Provided information Start Marker
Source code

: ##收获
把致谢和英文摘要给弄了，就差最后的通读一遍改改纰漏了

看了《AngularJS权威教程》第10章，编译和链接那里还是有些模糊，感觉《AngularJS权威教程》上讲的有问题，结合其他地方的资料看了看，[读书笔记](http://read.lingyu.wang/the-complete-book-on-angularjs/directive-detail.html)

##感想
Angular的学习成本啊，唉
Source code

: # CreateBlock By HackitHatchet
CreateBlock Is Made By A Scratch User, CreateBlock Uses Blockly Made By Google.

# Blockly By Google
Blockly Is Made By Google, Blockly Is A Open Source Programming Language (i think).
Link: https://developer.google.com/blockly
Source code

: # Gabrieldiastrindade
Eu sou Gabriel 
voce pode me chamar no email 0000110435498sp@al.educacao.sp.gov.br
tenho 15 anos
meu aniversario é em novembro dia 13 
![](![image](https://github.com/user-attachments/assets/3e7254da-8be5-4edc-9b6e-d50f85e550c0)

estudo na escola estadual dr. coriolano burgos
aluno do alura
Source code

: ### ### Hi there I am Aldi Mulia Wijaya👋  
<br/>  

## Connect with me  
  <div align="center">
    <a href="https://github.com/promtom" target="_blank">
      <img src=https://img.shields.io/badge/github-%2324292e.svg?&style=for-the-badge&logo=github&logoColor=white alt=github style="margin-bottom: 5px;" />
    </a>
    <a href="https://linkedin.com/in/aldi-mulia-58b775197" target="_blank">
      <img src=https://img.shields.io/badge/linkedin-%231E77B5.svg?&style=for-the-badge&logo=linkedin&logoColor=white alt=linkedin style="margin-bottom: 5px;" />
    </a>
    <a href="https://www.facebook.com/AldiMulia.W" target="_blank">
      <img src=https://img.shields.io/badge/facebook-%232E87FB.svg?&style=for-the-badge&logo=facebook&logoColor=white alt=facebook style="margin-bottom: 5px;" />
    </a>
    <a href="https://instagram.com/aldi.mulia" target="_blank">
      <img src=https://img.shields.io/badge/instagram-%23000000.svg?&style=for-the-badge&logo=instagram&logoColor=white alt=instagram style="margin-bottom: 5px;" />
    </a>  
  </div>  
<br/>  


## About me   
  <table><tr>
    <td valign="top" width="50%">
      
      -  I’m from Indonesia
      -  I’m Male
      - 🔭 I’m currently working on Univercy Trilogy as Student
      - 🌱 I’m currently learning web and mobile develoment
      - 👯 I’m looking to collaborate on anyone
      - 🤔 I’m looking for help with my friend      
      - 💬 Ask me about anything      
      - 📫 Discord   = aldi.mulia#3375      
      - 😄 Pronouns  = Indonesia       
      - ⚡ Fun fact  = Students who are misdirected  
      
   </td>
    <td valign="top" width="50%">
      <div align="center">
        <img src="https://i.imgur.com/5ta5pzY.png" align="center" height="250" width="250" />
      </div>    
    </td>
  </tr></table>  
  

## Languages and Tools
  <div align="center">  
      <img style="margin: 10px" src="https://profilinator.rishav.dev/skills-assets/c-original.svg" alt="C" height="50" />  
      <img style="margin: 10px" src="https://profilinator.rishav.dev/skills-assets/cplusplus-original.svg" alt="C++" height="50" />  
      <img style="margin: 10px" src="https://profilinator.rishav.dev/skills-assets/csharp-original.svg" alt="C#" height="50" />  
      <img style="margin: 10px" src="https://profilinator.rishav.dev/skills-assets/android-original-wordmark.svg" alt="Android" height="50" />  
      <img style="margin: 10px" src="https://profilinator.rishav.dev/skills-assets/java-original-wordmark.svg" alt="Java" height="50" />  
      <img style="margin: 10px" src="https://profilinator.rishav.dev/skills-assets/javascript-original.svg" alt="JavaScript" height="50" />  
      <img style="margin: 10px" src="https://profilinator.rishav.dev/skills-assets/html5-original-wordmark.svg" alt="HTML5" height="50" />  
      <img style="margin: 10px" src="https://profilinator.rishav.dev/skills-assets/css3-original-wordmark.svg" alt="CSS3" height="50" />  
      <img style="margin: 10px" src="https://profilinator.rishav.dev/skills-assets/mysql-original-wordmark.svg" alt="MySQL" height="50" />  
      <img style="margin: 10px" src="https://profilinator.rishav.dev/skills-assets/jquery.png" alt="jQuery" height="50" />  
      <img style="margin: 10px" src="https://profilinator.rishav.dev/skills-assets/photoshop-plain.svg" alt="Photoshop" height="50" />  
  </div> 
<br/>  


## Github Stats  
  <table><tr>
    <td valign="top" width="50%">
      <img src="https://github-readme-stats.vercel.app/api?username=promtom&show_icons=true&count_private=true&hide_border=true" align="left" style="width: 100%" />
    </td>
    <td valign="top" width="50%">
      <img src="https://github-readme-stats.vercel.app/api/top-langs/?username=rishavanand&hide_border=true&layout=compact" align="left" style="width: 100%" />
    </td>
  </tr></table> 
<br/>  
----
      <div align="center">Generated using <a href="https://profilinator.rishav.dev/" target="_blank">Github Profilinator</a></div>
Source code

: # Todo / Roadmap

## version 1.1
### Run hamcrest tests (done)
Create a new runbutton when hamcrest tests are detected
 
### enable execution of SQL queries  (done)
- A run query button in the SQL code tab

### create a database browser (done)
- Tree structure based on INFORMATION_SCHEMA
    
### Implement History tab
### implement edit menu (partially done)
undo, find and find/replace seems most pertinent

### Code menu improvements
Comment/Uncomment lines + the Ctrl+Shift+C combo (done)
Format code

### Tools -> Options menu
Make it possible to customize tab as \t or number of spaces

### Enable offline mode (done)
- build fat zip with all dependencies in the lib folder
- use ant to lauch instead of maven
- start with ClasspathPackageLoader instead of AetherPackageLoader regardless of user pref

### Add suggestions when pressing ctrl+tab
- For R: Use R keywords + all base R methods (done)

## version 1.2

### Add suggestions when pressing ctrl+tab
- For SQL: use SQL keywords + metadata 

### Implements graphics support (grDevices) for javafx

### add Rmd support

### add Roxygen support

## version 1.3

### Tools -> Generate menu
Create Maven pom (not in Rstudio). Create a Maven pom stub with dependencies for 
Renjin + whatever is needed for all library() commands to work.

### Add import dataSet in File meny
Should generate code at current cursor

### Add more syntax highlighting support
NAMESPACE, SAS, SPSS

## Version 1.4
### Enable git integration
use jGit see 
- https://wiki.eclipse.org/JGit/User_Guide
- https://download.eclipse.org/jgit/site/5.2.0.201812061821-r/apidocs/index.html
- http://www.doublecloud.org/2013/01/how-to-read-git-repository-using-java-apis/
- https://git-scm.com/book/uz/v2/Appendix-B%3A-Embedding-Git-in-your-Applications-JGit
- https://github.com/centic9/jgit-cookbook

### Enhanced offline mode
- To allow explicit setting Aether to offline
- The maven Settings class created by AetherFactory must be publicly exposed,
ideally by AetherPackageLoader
Provided information End Marker
**Assigned task**
Every entry above must appear again in the reply, exactly as it stands.

**Worked solution**
Source code

: ##收获
把致谢和英文摘要给弄了，就差最后的通读一遍改改纰漏了

看了《AngularJS权威教程》第10章，编译和链接那里还是有些模糊，感觉《AngularJS权威教程》上讲的有问题，结合其他地方的资料看了看，[读书笔记](http://read.lingyu.wang/the-complete-book-on-angularjs/directive-detail.html)

##感想
Angular的学习成本啊，唉
Source code

: # CreateBlock By HackitHatchet
CreateBlock Is Made By A Scratch User, CreateBlock Uses Blockly Made By Google.

# Blockly By Google
Blockly Is Made By Google, Blockly Is A Open Source Programming Language (i think).
Link: https://developer.google.com/blockly
Source code

: # Gabrieldiastrindade
Eu sou Gabriel 
voce pode me chamar no email 0000110435498sp@al.educacao.sp.gov.br
tenho 15 anos
meu aniversario é em novembro dia 13 
![](![image](https://github.com/user-attachments/assets/3e7254da-8be5-4edc-9b6e-d50f85e550c0)

estudo na escola estadual dr. coriolano burgos
aluno do alura
Source code

: ### ### Hi there I am Aldi Mulia Wijaya👋  
<br/>  

## Connect with me  
  <div align="center">
    <a href="https://github.com/promtom" target="_blank">
      <img src=https://img.shields.io/badge/github-%2324292e.svg?&style=for-the-badge&logo=github&logoColor=white alt=github style="margin-bottom: 5px;" />
    </a>
    <a href="https://linkedin.com/in/aldi-mulia-58b775197" target="_blank">
      <img src=https://img.shields.io/badge/linkedin-%231E77B5.svg?&style=for-the-badge&logo=linkedin&logoColor=white alt=linkedin style="margin-bottom: 5px;" />
    </a>
    <a href="https://www.facebook.com/AldiMulia.W" target="_blank">
      <img src=https://img.shields.io/badge/facebook-%232E87FB.svg?&style=for-the-badge&logo=facebook&logoColor=white alt=facebook style="margin-bottom: 5px;" />
    </a>
    <a href="https://instagram.com/aldi.mulia" target="_blank">
      <img src=https://img.shields.io/badge/instagram-%23000000.svg?&style=for-the-badge&logo=instagram&logoColor=white alt=instagram style="margin-bottom: 5px;" />
    </a>  
  </div>  
<br/>  


## About me   
  <table><tr>
    <td valign="top" width="50%">
      
      -  I’m from Indonesia
      -  I’m Male
      - 🔭 I’m currently working on Univercy Trilogy as Student
      - 🌱 I’m currently learning web and mobile develoment
      - 👯 I’m looking to collaborate on anyone
      - 🤔 I’m looking for help with my friend      
      - 💬 Ask me about anything      
      - 📫 Discord   = aldi.mulia#3375      
      - 😄 Pronouns  = Indonesia       
      - ⚡ Fun fact  = Students who are misdirected  
      
   </td>
    <td valign="top" width="50%">
      <div align="center">
        <img src="https://i.imgur.com/5ta5pzY.png" align="center" height="250" width="250" />
      </div>    
    </td>
  </tr></table>  
  

## Languages and Tools
  <div align="center">  
      <img style="margin: 10px" src="https://profilinator.rishav.dev/skills-assets/c-original.svg" alt="C" height="50" />  
      <img style="margin: 10px" src="https://profilinator.rishav.dev/skills-assets/cplusplus-original.svg" alt="C++" height="50" />  
      <img style="margin: 10px" src="https://profilinator.rishav.dev/skills-assets/csharp-original.svg" alt="C#" height="50" />  
      <img style="margin: 10px" src="https://profilinator.rishav.dev/skills-assets/android-original-wordmark.svg" alt="Android" height="50" />  
      <img style="margin: 10px" src="https://profilinator.rishav.dev/skills-assets/java-original-wordmark.svg" alt="Java" height="50" />  
      <img style="margin: 10px" src="https://profilinator.rishav.dev/skills-assets/javascript-original.svg" alt="JavaScript" height="50" />  
      <img style="margin: 10px" src="https://profilinator.rishav.dev/skills-assets/html5-original-wordmark.svg" alt="HTML5" height="50" />  
      <img style="margin: 10px" src="https://profilinator.rishav.dev/skills-assets/css3-original-wordmark.svg" alt="CSS3" height="50" />  
      <img style="margin: 10px" src="https://profilinator.rishav.dev/skills-assets/mysql-original-wordmark.svg" alt="MySQL" height="50" />  
      <img style="margin: 10px" src="https://profilinator.rishav.dev/skills-assets/jquery.png" alt="jQuery" height="50" />  
      <img style="margin: 10px" src="https://profilinator.rishav.dev/skills-assets/photoshop-plain.svg" alt="Photoshop" height="50" />  
  </div> 
<br/>  


## Github Stats  
  <table><tr>
    <td valign="top" width="50%">
      <img src="https://github-readme-stats.vercel.app/api?username=promtom&show_icons=true&count_private=true&hide_border=true" align="left" style="width: 100%" />
    </td>
    <td valign="top" width="50%">
      <img src="https://github-readme-stats.vercel.app/api/top-langs/?username=rishavanand&hide_border=true&layout=compact" align="left" style="width: 100%" />
    </td>
  </tr></table> 
<br/>  
----
      <div align="center">Generated using <a href="https://profilinator.rishav.dev/" target="_blank">Github Profilinator</a></div>
Source code

: # Todo / Roadmap

## version 1.1
### Run hamcrest tests (done)
Create a new runbutton when hamcrest tests are detected
 
### enable execution of SQL queries  (done)
- A run query button in the SQL code tab

### create a database browser (done)
- Tree structure based on INFORMATION_SCHEMA
    
### Implement History tab
### implement edit menu (partially done)
undo, find and find/replace seems most pertinent

### Code menu improvements
Comment/Uncomment lines + the Ctrl+Shift+C combo (done)
Format code

### Tools -> Options menu
Make it possible to customize tab as \t or number of spaces

### Enable offline mode (done)
- build fat zip with all dependencies in the lib folder
- use ant to lauch instead of maven
- start with ClasspathPackageLoader instead of AetherPackageLoader regardless of user pref

### Add suggestions when pressing ctrl+tab
- For R: Use R keywords + all base R methods (done)

## version 1.2

### Add suggestions when pressing ctrl+tab
- For SQL: use SQL keywords + metadata 

### Implements graphics support (grDevices) for javafx

### add Rmd support

### add Roxygen support

## version 1.3

### Tools -> Generate menu
Create Maven pom (not in Rstudio). Create a Maven pom stub with dependencies for 
Renjin + whatever is needed for all library() commands to work.

### Add import dataSet in File meny
Should generate code at current cursor

### Add more syntax highlighting support
NAMESPACE, SAS, SPSS

## Version 1.4
### Enable git integration
use jGit see 
- https://wiki.eclipse.org/JGit/User_Guide
- https://download.eclipse.org/jgit/site/5.2.0.201812061821-r/apidocs/index.html
- http://www.doublecloud.org/2013/01/how-to-read-git-repository-using-java-apis/
- https://git-scm.com/book/uz/v2/Appendix-B%3A-Embedding-Git-in-your-Applications-JGit
- https://github.com/centic9/jgit-cookbook

### Enhanced offline mode
- To allow explicit setting Aether to offline
- The maven Settings class created by AetherFactory must be publicly exposed,
ideally by AetherPackageLoader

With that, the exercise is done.